Crime

Wisconsin man accused of making illegal vaping cartridges

KENOSHA, Wis. - A Wisconsin man is accused of manufacturing thousands of counterfeit vaping cartridges a day with THC oil for almost two years, running the operation with 10 employees, authorities said.

Kenosha County prosecutors said 20-year-old Tyler Huffhines had employees make cartridges that were packaged to look professionally done. Authorities said the employees filled about 3,000 to 5,000 cartridges per day and were sold for $16 each.

"Based on how everything was set up, this was a very high-tech operation that was running for some time," Andrew Burgoyne, Kenosha County assistant district attorney, said during a Monday court hearing to set bond. Police said the business started in January 2018.

Police arrested Huffhines last week. He's being held on a $500,000 cash bond while he awaits charges to be filed. He's due in court Friday. 

The Drug Enforcement Administration, the Kenosha Drug Operations Group and other agencies executed search warrants at two homes. The Kenosha News reports authorities seized 188 pounds of marijuana, THC oil, eight firearms and about $20,000.

The arrest comes as health officials investigate 450 possible cases in 33 states where vaping was linked to a severe lung disease.
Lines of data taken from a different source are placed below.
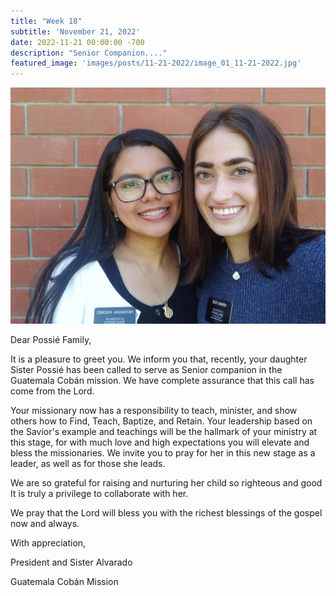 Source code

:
 ```yaml
---
title: "Week 18"
subtitle: 'November 21, 2022'
date: 2022-11-21 00:00:00 -700
description: "Senior Companion...."
featured_image: 'images/posts/11-21-2022/image_01_11-21-2022.jpg'
---
```

![](/images/posts/11-21-2022/image_01_11-21-2022.jpg)

Dear Possié Family,

It is a pleasure to greet you. We inform you that, recently, your daughter Sister
Possié has been called to serve as Senior companion in the Guatemala Cobán
mission. We have complete assurance that this call has come from the Lord.

Your missionary now has a responsibility to teach, minister, and show others how
to Find, Teach, Baptize, and Retain. Your leadership based on the Savior's example
and teachings will be the hallmark of your ministry at this stage, for with much
love and high expectations you will elevate and bless the missionaries. We invite
you to pray for her in this new stage as a leader, as well as for those she leads.

We are so grateful for raising and nurturing her child so righteous and good It is
truly a privilege to collaborate with her.

We pray that the Lord will bless you with the richest blessings of the gospel now
and always.

With appreciation,

President and Sister Alvarado

Guatemala Cobán Mission
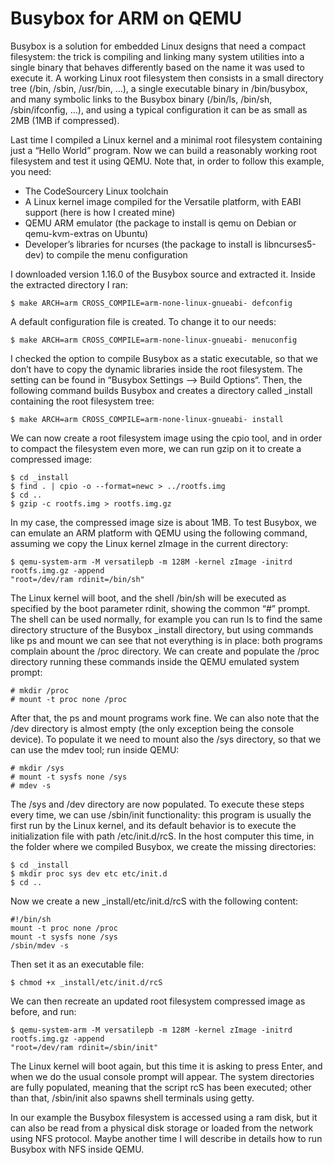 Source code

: # Busybox for ARM on QEMU

Busybox is a solution for embedded Linux designs that need a compact filesystem: the trick is compiling and linking many system utilities into a single binary that behaves differently based on the name it was used to execute it. A working Linux root filesystem then consists in a small directory tree (/bin, /sbin, /usr/bin, …), a single executable binary in /bin/busybox, and many symbolic links to the Busybox binary (/bin/ls, /bin/sh, /sbin/ifconfig, …), and using a typical configuration it can be as small as 2MB (1MB if compressed).

Last time I compiled a Linux kernel and a minimal root filesystem containing just a “Hello World” program. Now we can build a reasonably working root filesystem and test it using QEMU. Note that, in order to follow this example, you need:

- The CodeSourcery Linux toolchain
- A Linux kernel image compiled for the Versatile platform, with EABI support (here is how I created mine)
- QEMU ARM emulator (the package to install is qemu on Debian or qemu-kvm-extras on Ubuntu)
- Developer’s libraries for ncurses (the package to install is libncurses5-dev) to compile the menu configuration

I downloaded version 1.16.0 of the Busybox source and extracted it. Inside the extracted directory I ran:

```
$ make ARCH=arm CROSS_COMPILE=arm-none-linux-gnueabi- defconfig
```
A default configuration file is created. To change it to our needs:
```
$ make ARCH=arm CROSS_COMPILE=arm-none-linux-gnueabi- menuconfig
```
I checked the option to compile Busybox as a static executable, so that we don’t have to copy the dynamic libraries inside the root filesystem. The setting can be found in “Busybox Settings --> Build Options“. Then, the following command builds Busybox and creates a directory called _install containing the root filesystem tree:

```
$ make ARCH=arm CROSS_COMPILE=arm-none-linux-gnueabi- install
```
We can now create a root filesystem image using the cpio tool, and in order to compact the filesystem even more, we can run gzip on it to create a compressed image:
```
$ cd _install
$ find . | cpio -o --format=newc > ../rootfs.img
$ cd ..
$ gzip -c rootfs.img > rootfs.img.gz
```
In my case, the compressed image size is about 1MB. To test Busybox, we can emulate an ARM platform with QEMU using the following command, assuming we copy the Linux kernel zImage in the current directory:
```
$ qemu-system-arm -M versatilepb -m 128M -kernel zImage -initrd rootfs.img.gz -append
"root=/dev/ram rdinit=/bin/sh"
```

The Linux kernel will boot, and the shell /bin/sh will be executed as specified by the boot parameter rdinit, showing the common “#” prompt. The shell can be used normally, for example you can run ls to find the same directory structure of the Busybox _install directory, but using commands like ps and mount we can see that not everything is in place: both programs complain abount the /proc directory. We can create and populate the /proc directory running these commands inside the QEMU emulated system prompt:

```
# mkdir /proc
# mount -t proc none /proc
```

After that, the ps and mount programs work fine. We can also note that the /dev directory is almost empty (the only exception being the console device). To populate it we need to mount also the /sys directory, so that we can use the mdev tool; run inside QEMU:
```
# mkdir /sys
# mount -t sysfs none /sys
# mdev -s
```
The /sys and /dev directory are now populated. To execute these steps every time, we can use /sbin/init functionality: this program is usually the first run by the Linux kernel, and its default behavior is to execute the initialization file with path /etc/init.d/rcS. In the host computer this time, in the folder where we compiled Busybox, we create the missing directories:
```
$ cd _install
$ mkdir proc sys dev etc etc/init.d
$ cd ..
```
Now we create a new _install/etc/init.d/rcS with the following content:
```
#!/bin/sh
mount -t proc none /proc
mount -t sysfs none /sys
/sbin/mdev -s
```
Then set it as an executable file:
```
$ chmod +x _install/etc/init.d/rcS
```
We can then recreate an updated root filesystem compressed image as before, and run:
```
$ qemu-system-arm -M versatilepb -m 128M -kernel zImage -initrd rootfs.img.gz -append
"root=/dev/ram rdinit=/sbin/init"
```

The Linux kernel will boot again, but this time it is asking to press Enter, and when we do the usual console prompt will appear. The system directories are fully populated, meaning that the script rcS has been executed; other than that, /sbin/init also spawns
shell terminals using getty.

In our example the Busybox filesystem is accessed using a ram disk, but it can also be read from a physical disk storage or loaded from the network using NFS protocol. Maybe another time I will describe in details how to run Busybox with NFS inside QEMU.
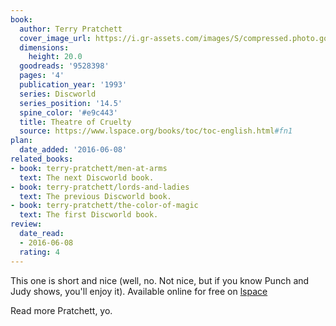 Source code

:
 ```yaml
---
book:
  author: Terry Pratchett
  cover_image_url: https://i.gr-assets.com/images/S/compressed.photo.goodreads.com/books/1415598042l/9528398._SX98_.jpg
  dimensions:
    height: 20.0
  goodreads: '9528398'
  pages: '4'
  publication_year: '1993'
  series: Discworld
  series_position: '14.5'
  spine_color: '#e9c443'
  title: Theatre of Cruelty
  source: https://www.lspace.org/books/toc/toc-english.html#fn1
plan:
  date_added: '2016-06-08'
related_books:
- book: terry-pratchett/men-at-arms
  text: The next Discworld book.
- book: terry-pratchett/lords-and-ladies
  text: The previous Discworld book.
- book: terry-pratchett/the-color-of-magic
  text: The first Discworld book.
review:
  date_read:
  - 2016-06-08
  rating: 4
---
```


This one is short and nice (well, no. Not nice, but if you know Punch and Judy shows, you'll enjoy it). Available online for free on [lspace](http://www.lspace.org/books/toc/toc-english.html#fn1)

Read more Pratchett, yo.

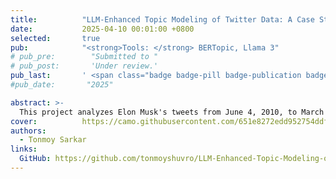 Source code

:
 ```yaml
---
title:          "LLM-Enhanced Topic Modeling of Twitter Data: A Case Study of Elon Musk "
date:           2025-04-10 00:01:00 +0800
selected:       true
pub:            "<strong>Tools: </strong> BERTopic, Llama 3"
# pub_pre:        "Submitted to "
# pub_post:       'Under review.'
pub_last:       ' <span class="badge badge-pill badge-publication badge-success">Spotlight</span>'
#pub_date:       "2025"

abstract: >-
  This project analyzes Elon Musk's tweets from June 4, 2010, to March 23, 2025, to uncover trends, topics, and insights using advanced natural language processing (NLP) techniques. The dataset, sourced from Kaggle, is processed with Python, leveraging libraries like BERTopic, Transformers, and NLTK to perform topic modeling, text cleaning, and visualization.
cover:          https://camo.githubusercontent.com/651e8272edd952754ddf1dfeb33e45bbd5544a60f09f20010aa6c665f2d0448a/68747470733a2f2f692e706f7374696d672e63632f573474486774535a2f6e6577706c6f742e706e67
authors:
  - Tonmoy Sarkar
links:
  GitHub: https://github.com/tonmoyshuvro/LLM-Enhanced-Topic-Modeling-of-Twitter-Data-Elon-Musk
---
```

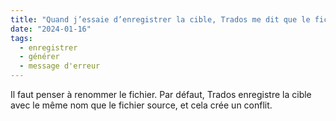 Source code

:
 ```yaml
---
title: "Quand j’essaie d’enregistrer la cible, Trados me dit que le fichier existe déjà."
date: "2024-01-16"
tags:
  - enregistrer
  - générer
  - message d'erreur
---
```


Il faut penser à renommer le fichier. Par défaut, Trados enregistre la cible avec le même nom que le fichier source, et cela crée un conflit.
Health officials have warned against buying counterfeit vaping cartridges. It's unknown if the Wisconsin operation has been linked to any illnesses.

No single vaping device, liquid or ingredient has been tied to all the illnesses. But recent attention has been focused on devices, liquids, refill pods and cartridges that are not sold in stores.

New York state has focused its investigation on an ingredient called Vitamin E acetate, which has been used to thicken marijuana vape juice but is considered dangerous if heated and inhaled.

The Centers for Disease Control and Prevention is also investigating Vitamin E acetate, but officials said they're looking at several other ingredients as well. Last week, the CDC warned against buying vaping products off the street because the substances in them may be unknown. The agency also warned against modifying vaping products or adding any substances not intended by the manufacturer.